Os dados foram apresentados em um artigo científico na revista Nature Medicine por pesquisadores do Instituto Butantan, do Centro de Pesquisa em Medicina Tropical (RO) e da Fiocruz de Recife, entre outros.
Esper Kallás, diretor do Butantan e principal autor do estudo, comentou que a maior dificuldade foi manter o acompanhamento durante a pandemia de Covid-19, quando as pessoas evitavam sair de casa.
A redução dos casos de dengue neste período também ocorreu por causa da circulação menor do vírus e por outras infecções, como a do coronavírus, além do menor contato entre as pessoas.
A dengue é geralmente leve, mas quem tem uma segunda infecção por outro tipo do vírus pode desenvolver a doença de forma grave. Existem quatro tipos do vírus, e uma pessoa pode ser infectada mais de uma vez.
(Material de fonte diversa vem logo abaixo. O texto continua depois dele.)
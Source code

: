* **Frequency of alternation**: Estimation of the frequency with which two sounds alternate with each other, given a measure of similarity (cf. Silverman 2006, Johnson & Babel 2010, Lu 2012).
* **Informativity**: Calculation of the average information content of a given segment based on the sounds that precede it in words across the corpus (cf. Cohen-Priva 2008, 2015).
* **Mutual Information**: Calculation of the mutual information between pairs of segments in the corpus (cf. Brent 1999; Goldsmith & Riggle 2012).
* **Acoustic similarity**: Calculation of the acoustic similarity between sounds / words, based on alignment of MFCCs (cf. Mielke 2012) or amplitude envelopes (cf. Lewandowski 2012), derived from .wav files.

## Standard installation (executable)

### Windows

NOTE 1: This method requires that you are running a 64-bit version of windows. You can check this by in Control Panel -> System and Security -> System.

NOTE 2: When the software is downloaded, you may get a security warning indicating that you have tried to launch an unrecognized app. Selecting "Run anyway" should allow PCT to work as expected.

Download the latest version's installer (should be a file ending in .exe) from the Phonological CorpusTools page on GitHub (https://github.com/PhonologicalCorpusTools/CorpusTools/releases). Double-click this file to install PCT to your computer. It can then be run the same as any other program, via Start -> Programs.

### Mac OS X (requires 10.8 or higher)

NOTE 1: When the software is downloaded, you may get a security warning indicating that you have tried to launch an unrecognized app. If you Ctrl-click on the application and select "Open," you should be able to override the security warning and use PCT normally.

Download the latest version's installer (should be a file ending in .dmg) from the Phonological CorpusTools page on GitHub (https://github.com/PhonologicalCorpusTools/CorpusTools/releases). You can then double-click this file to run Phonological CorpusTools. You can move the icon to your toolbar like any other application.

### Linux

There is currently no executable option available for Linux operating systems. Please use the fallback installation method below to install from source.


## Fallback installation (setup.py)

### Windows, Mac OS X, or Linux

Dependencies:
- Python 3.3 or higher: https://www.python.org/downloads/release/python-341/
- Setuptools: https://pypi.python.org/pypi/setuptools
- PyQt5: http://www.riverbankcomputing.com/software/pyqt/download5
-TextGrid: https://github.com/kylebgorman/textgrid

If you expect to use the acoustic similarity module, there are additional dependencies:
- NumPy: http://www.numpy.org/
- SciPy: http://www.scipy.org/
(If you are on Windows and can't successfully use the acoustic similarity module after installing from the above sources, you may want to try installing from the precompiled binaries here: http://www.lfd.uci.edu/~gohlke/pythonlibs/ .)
Até 21 de fevereiro deste ano, foram registrados 95.809 casos prováveis, com 18 mortes confirmadas e outras 115 sendo investigadas.
O estudo principal aconteceu entre 2016 e 2019, com 16.235 participantes de 2 a 59 anos. A análise dos cinco anos mostra que a vacina continuou protegendo contra a dengue confirmada desde 28 dias após a aplicação.
Os cientistas também analisaram a proteção por tipo de vírus e pelo histórico de dengue das pessoas. A vacina protegeu 77,1% das pessoas que já tinham dengue antes e 58,9% das que não tinham sido infectadas.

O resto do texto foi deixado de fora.